Jika ada skala satu hingga sepuluh, mungkin hampir seluruh orang yang
mengenalku akan member nilai pada angka dua hingga empat. Ya, sejak dulu dengan
gaya berbusana yang simple, celana jeans dan kaos dipadukan dengan sepatu kets
atau sandal jepit dalam keseharianku. Paling mentok aku memakai flat shoes yang
tidak terlalu ribet buatku Bahkan saat kuliah, aku selalu sedia sandal di dalam
tas, sehabis kelas usai aku langsung mengganti sepatu yang ku kenakan dengan
sandal. Begitu pula saat bekerja.
Dengan sepatu wedges berhak tujuh
sentimeter aku muncul di lobi kantor, menyapa beberapa rekan kantor yang
kemudian mulai heboh dengan reaksi mereka melihat sepatuku. Seperti tidak
percaya bahwa seorang aku bisa mengenakan sepatu yang jauh dari kriteriaku. Menanggapi
reaksi mereka, hanya tertawa sambil sesekali balas mengejek pada mereka yang
bercanda mengejekku.
Siangnya, aku dan rekan kerjaku
pergi ke rumah makan dekat kantor. Sudah hampir lima jam sepatu itu tak lepas
dari kakiku, rasanya kaki hingga pergelangannya pegal, mungkin karena aku tidak
terbiasa menggunakan sepatu semacam itu.
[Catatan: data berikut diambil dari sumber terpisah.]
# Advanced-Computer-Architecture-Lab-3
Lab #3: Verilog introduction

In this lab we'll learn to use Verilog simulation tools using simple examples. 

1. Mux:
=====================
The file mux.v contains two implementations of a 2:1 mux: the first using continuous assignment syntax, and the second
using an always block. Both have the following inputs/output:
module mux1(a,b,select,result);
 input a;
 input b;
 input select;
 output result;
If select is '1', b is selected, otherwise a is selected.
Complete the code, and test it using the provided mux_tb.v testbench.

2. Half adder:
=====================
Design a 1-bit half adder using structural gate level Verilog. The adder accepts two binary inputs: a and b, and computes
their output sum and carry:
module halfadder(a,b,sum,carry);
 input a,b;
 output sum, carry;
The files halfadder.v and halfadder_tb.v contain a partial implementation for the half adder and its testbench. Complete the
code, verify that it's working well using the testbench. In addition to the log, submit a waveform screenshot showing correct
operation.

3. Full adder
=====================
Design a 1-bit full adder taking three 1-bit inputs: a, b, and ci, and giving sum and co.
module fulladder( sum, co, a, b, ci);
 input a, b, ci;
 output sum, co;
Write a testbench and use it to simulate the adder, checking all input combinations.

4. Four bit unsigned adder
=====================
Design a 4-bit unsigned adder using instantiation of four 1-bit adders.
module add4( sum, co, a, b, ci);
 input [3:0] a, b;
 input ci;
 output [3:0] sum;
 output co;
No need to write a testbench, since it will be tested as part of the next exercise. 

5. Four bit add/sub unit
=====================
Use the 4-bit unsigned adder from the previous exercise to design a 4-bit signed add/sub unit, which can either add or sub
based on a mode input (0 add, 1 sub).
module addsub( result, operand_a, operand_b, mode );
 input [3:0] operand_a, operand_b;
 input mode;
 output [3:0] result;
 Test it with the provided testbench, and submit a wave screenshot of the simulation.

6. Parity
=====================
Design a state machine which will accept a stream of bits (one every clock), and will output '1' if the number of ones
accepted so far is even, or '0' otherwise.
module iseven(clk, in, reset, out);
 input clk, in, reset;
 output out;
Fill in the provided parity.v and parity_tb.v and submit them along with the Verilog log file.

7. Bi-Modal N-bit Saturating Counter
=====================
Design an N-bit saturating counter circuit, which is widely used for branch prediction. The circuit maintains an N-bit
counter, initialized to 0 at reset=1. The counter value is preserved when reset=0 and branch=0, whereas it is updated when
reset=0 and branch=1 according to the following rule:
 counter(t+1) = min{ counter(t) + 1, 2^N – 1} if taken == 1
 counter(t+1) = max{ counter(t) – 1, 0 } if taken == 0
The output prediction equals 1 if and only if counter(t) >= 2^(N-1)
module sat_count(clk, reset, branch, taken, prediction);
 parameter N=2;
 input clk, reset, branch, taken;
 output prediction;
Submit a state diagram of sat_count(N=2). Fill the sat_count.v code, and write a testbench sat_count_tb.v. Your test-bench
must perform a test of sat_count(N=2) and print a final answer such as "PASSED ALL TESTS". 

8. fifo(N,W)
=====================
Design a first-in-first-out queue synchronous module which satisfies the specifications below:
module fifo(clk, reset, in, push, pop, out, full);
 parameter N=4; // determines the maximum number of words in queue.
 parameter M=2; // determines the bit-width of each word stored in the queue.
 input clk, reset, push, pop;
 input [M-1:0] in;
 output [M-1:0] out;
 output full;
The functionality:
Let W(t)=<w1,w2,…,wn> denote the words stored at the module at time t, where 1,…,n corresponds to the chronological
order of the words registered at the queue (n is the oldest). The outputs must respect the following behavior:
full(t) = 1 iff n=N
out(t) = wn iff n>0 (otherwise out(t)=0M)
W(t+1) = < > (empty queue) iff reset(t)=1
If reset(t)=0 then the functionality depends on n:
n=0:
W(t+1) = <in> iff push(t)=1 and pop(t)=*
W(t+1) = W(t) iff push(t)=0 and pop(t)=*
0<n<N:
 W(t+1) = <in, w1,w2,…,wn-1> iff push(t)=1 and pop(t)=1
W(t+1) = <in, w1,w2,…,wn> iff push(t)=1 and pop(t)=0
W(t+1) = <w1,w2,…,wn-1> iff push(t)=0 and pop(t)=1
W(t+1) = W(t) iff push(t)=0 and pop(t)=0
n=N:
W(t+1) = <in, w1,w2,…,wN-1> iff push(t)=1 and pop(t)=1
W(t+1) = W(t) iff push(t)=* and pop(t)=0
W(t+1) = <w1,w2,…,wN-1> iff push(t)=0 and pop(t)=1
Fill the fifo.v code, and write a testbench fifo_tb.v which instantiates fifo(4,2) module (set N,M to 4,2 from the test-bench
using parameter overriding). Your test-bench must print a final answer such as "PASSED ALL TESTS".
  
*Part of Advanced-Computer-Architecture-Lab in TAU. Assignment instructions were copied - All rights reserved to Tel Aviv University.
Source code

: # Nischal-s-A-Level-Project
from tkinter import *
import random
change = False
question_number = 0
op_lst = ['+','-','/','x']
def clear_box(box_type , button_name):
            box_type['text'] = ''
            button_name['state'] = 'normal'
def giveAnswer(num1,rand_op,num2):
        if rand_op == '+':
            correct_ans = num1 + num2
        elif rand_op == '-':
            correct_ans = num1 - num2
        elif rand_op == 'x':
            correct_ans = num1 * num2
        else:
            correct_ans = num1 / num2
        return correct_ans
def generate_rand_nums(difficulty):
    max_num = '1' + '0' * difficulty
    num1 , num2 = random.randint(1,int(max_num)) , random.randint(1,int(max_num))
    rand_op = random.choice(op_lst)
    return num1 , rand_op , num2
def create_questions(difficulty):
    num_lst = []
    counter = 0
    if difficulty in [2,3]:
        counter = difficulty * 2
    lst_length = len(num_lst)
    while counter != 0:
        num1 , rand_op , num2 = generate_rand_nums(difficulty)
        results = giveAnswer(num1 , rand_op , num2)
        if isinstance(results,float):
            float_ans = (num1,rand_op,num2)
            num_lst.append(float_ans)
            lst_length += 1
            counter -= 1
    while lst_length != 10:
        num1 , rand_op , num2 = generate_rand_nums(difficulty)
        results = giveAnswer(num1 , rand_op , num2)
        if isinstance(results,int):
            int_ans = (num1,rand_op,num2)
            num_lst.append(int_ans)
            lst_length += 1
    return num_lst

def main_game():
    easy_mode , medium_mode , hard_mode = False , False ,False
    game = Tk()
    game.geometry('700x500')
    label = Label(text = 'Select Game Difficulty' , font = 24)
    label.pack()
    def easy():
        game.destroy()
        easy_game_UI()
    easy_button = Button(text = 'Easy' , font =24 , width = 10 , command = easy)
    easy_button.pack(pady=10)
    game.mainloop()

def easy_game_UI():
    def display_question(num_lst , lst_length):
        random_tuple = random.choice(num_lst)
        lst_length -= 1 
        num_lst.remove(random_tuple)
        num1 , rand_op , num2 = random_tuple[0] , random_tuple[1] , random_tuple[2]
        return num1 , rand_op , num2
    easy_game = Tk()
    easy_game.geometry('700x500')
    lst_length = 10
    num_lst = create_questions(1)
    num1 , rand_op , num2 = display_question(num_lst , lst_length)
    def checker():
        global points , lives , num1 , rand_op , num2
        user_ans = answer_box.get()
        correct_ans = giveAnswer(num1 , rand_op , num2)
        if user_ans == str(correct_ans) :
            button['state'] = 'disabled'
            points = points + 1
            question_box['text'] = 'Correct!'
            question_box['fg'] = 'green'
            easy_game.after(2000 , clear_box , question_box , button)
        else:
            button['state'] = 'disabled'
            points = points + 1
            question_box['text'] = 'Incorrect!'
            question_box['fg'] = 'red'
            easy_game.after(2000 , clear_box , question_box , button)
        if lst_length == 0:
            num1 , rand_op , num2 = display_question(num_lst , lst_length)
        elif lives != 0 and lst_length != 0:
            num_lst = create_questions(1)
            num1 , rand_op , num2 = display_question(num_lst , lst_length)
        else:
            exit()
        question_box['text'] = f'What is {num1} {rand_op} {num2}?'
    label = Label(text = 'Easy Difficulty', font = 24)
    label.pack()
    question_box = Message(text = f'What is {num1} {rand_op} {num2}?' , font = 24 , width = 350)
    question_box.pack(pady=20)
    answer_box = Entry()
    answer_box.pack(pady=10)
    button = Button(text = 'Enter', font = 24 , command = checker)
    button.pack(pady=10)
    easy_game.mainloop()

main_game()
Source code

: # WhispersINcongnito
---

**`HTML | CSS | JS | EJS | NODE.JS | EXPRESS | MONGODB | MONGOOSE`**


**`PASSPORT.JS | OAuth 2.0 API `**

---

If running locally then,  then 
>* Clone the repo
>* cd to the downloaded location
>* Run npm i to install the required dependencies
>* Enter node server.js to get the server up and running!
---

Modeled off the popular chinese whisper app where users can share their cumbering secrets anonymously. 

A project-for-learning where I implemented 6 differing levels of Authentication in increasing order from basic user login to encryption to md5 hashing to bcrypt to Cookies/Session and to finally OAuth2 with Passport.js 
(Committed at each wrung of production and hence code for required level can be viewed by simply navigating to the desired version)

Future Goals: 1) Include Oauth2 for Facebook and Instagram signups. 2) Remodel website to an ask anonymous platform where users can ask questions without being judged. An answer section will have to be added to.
Sambil menyapa ibu penjual makanan,
aku berkomentar tentang sakitnya kakiku. Ketika aku berbalik ke belakang menuju
meja makan, aku lihat seorang bapak yang duduk dengan memegang tongkat. Seketika
aku diam, duduk di mejaku menunggu pesanan datang. Bapak itu dengan tongkatnya
kemudian berdiri, membayar pesanannya dan berjalan dengan tongkatnya.
Astagfirullah.. Aku masih
terdiam, meski tak tahu saat berkomentar tentang kakiku, aku merasa tidak enak
hati. Dalam hati, aku meminta maaf pada bapak itu, meminta maaf pada diriku
sendiri. Merasa lebih bersyukur, dan wedges yang ku kenakan hari itu memberi
hikmah dalam sepenggal kisah kehidupanku.